Catalogue Raisonné & COA:
It is fully documented and referenced in (copies will be enclosed as added documentation with the invoices that I will enclose with the sale of the work) :

1) National Gallery of Art, Van Dyck 350, 1994, documented with details on page 357.

2) Pallatyne Press London, Etching of Van Dyck, cat. no. 20 on page 19 and illustrated as plate XX.

3) Hind, Arthur, Van Dyck: His Original Etchings and His Iconography, 1915, image pictured on pg 26 with details on pg 101.

4) Heawood, Edward, Watermarks Mainly of the 17th and 18th Centuries, 1969, Bunch of Grapes and BR*(star) watermark listed as no. 2290 with details on page 115.

About the Framing:
Conservation framed with museum quality archival materials, this work is mounted on archival cream linen in an elegant dark gold leaf frame. The dark tone of the delicate moulding accentuates the strong contrasts in this piece. The refined gold leaf details with subtle hints of red and black in the framing compliments, without overpowering, the remarkable details within this work. Completed with cream linen wrapped mattes and a matching gold inner fillet, this work is set behind an archival Plexiglas cover.

 

Biography of Anthony van Dyck

Sir Anthony van Dyck was a Flemish painter who was one of the most important and prolific portraitists of the 17th century. He is also considered to be one of the most brilliant colorists in the history of art.

Van Dyck was born on March 22, 1599, in Antwerp, son of a rich silk merchant, and his precocious artistic talent was already obvious at age 11, when he was apprenticed to the Flemish historical painter Hendrik van Balen. He was admitted to the Antwerp guild of painters in 1618, before his 19th birthday. He spent the next two years as a member of the workshop of the Flemish painter Peter Paul Rubens in Antwerp. Van Dyck's work during this period is in the lush, exuberant style of Rubens, and several paintings attributed to Rubens have since been ascribed to van Dyck.

From 1620 to 1627 van Dyck traveled in Italy, where he was in great demand as a portraitist and where he developed his maturing style.

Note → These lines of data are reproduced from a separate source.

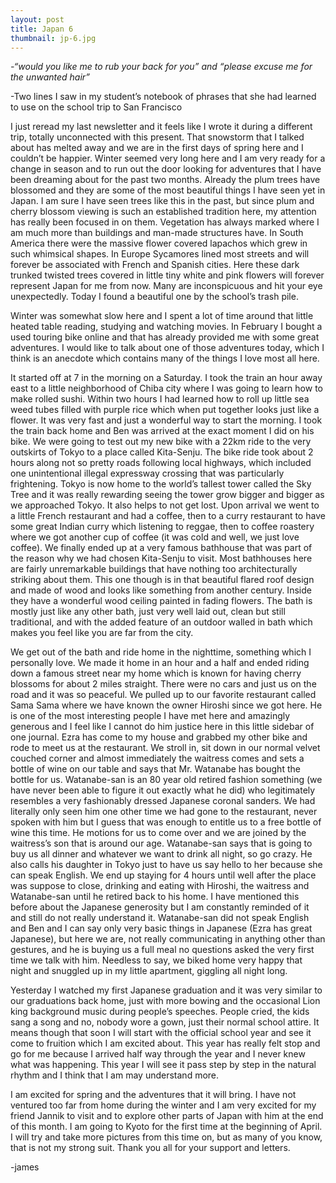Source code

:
 ```yaml
---
layout: post
title: Japan 6
thumbnail: jp-6.jpg
---
```


*-“would you like me to rub your back for you” and “please excuse me for the unwanted hair”*

 -Two lines I saw in my student’s notebook of phrases that she had learned to use on the school trip to San Francisco

 I just reread my last newsletter and it feels like I wrote it during a different trip, totally unconnected with this present. That snowstorm that I talked about has melted away and we are in the first days of spring here and I couldn’t be happier. Winter seemed very long here and I am very ready for a change in season and to run out the door looking for adventures that I have been dreaming about for the past two months. Already the plum trees have blossomed and they are some of the most beautiful things I have seen yet in Japan. I am sure I have seen trees like this in the past, but since plum and cherry blossom viewing is such an established tradition here, my attention has really been focused in on them. Vegetation has always marked where I am much more than buildings and man-made structures have. In South America there were the massive flower covered lapachos which grew in such whimsical shapes. In Europe Sycamores lined most streets and will forever be associated with French and Spanish cities. Here these dark trunked twisted trees covered in little tiny white and pink flowers will forever represent Japan for me from now. Many are inconspicuous and hit your eye unexpectedly. Today I found a beautiful one by the school’s trash pile.

 Winter was somewhat slow here and I spent a lot of time around that little heated table reading, studying and watching movies. In February I bought a used touring bike online and that has already provided me with some great adventures. I would like to talk about one of those adventures today, which I think is an anecdote which contains many of the things I love most all here.

 It started off at 7 in the morning on a Saturday. I took the train an hour away east to a little neighborhood of Chiba city where I was going to learn how to make rolled sushi. Within two hours I had learned how to roll up little sea weed tubes filled with purple rice which when put together looks just like a flower. It was very fast and just a wonderful way to start the morning. I took the train back home and Ben was arrived at the exact moment I did on his bike. We were going to test out my new bike with a 22km ride to the very outskirts of Tokyo to a place called Kita-Senju. The bike ride took about 2 hours along not so pretty roads following local highways, which included one unintentional illegal expressway crossing that was particularly frightening. Tokyo is now home to the world’s tallest tower called the Sky Tree and it was really rewarding seeing the tower grow bigger and bigger as we approached Tokyo. It also helps to not get lost. Upon arrival we went to a little French restaurant and had a coffee, then to a curry restaurant to have some great Indian curry which listening to reggae, then to coffee roastery where we got another cup of coffee (it was cold and well, we just love coffee). We finally ended up at a very famous bathhouse that was part of the reason why we had chosen Kita-Senju to visit. Most bathhouses here are fairly unremarkable buildings that have nothing too architecturally striking about them. This one though is in that beautiful flared roof design and made of wood and looks like something from another century. Inside they have a wonderful wood ceiling painted in fading flowers. The bath is mostly just like any other bath, just very well laid out, clean but still traditional, and with the added feature of an outdoor walled in bath which makes you feel like you are far from the city.

 We get out of the bath and ride home in the nighttime, something which I personally love. We made it home in an hour and a half and ended riding down a famous street near my home which is known for having cherry blossoms for about 2 miles straight. There were no cars and just us on the road and it was so peaceful. We pulled up to our favorite restaurant called Sama Sama where we have known the owner Hiroshi since we got here. He is one of the most interesting people I have met here and amazingly generous and I feel like I cannot do him justice here in this little sidebar of one journal. Ezra has come to my house and grabbed my other bike and rode to meet us at the restaurant. We stroll in, sit down in our normal velvet couched corner and almost immediately the waitress comes and sets a bottle of wine on our table and says that Mr. Watanabe has bought the bottle for us. Watanabe-san is an 80 year old retired fashion something (we have never been able to figure it out exactly what he did) who legitimately resembles a very fashionably dressed Japanese coronal sanders. We had literally only seen him one other time we had gone to the restaurant, never spoken with him but I guess that was enough to entitle us to a free bottle of wine this time. He motions for us to come over and we are joined by the waitress’s son that is around our age. Watanabe-san says that is going to buy us all dinner and whatever we want to drink all night, so go crazy. He also calls his daughter in Tokyo just to have us say hello to her because she can speak English. We end up staying for 4 hours until well after the place was suppose to close, drinking and eating with Hiroshi, the waitress and Watanabe-san until he retired back to his home. I have mentioned this before about the Japanese generosity but I am constantly reminded of it and still do not really understand it. Watanabe-san did not speak English and Ben and I can say only very basic things in Japanese (Ezra has great Japanese), but here we are, not really communicating in anything other than gestures, and he is buying us a full meal no questions asked the very first time we talk with him. Needless to say, we biked home very happy that night and snuggled up in my little apartment, giggling all night long.

 Yesterday I watched my first Japanese graduation and it was very similar to our graduations back home, just with more bowing and the occasional Lion king background music during people’s speeches. People cried, the kids sang a song and no, nobody wore a gown, just their normal school attire. It means though that soon I will start with the official school year and see it come to fruition which I am excited about. This year has really felt stop and go for me because I arrived half way through the year and I never knew what was happening. This year I will see it pass step by step in the natural rhythm and I think that I am may understand more.

 I am excited for spring and the adventures that it will bring. I have not ventured too far from home during the winter and I am very excited for my friend Jannik to visit and to explore other parts of Japan with him at the end of this month. I am going to Kyoto for the first time at the beginning of April. I will try and take more pictures from this time on, but as many of you know, that is not my strong suit. Thank you all for your support and letters.

 -james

He toned down the Flemish robustness of his early work to concentrate on a more dignified, elegant manner. In his portraits of Italian aristocrats—men on prancing horses, ladies in black gowns—he created idealized figures with proud, erect stances, slender figures, and the famous expressive “van Dyck” hands. Influenced by the great Venetian painters Titian, Paolo Veronese, and Giovanni Bellini, he adopted colors of great richness and jewel-like purity. No other painter of the age surpassed van Dyck at portraying the shimmering whites of satin, the smooth blues of silk, or the rich crimsons of velvet. He was the quintessential painter of aristocracy, and was particularly successful in Genoa. There he showed himself capable of creating brilliantly accurate likenesses of his subjects, while he also developed a repertoire of portrait types that served him well in his later work at the court of Charles I of England.

Back in Antwerp from 1627 to 1632, van Dyck worked as a portraitist and a painter of church pictures. In 1632 he settled in London as chief court painter to King Charles I, who knighted him shortly after his arrival. Van Dyck painted most of the English aristocracy of the time, and his style became lighter and more luminous, with thinner paint and more sparkling highlights in gold and silver. At the same time, his portraits occasionally showed a certain hastiness or superficiality as he hurried to satisfy his flood of commissions. In 1635 van Dyck painted his masterpiece, Charles I in Hunting Dress (Louvre, Paris), a standing figure emphasizing the haughty grace of the monarch.

Van Dyck was one of the most influential 17th-century painters. He set a new style for Flemish art and founded the English school of painting; the portraitists Sir Joshua Reynolds and Thomas Gainsborough of that school were his artistic heirs. He died in London on December 9, 1641.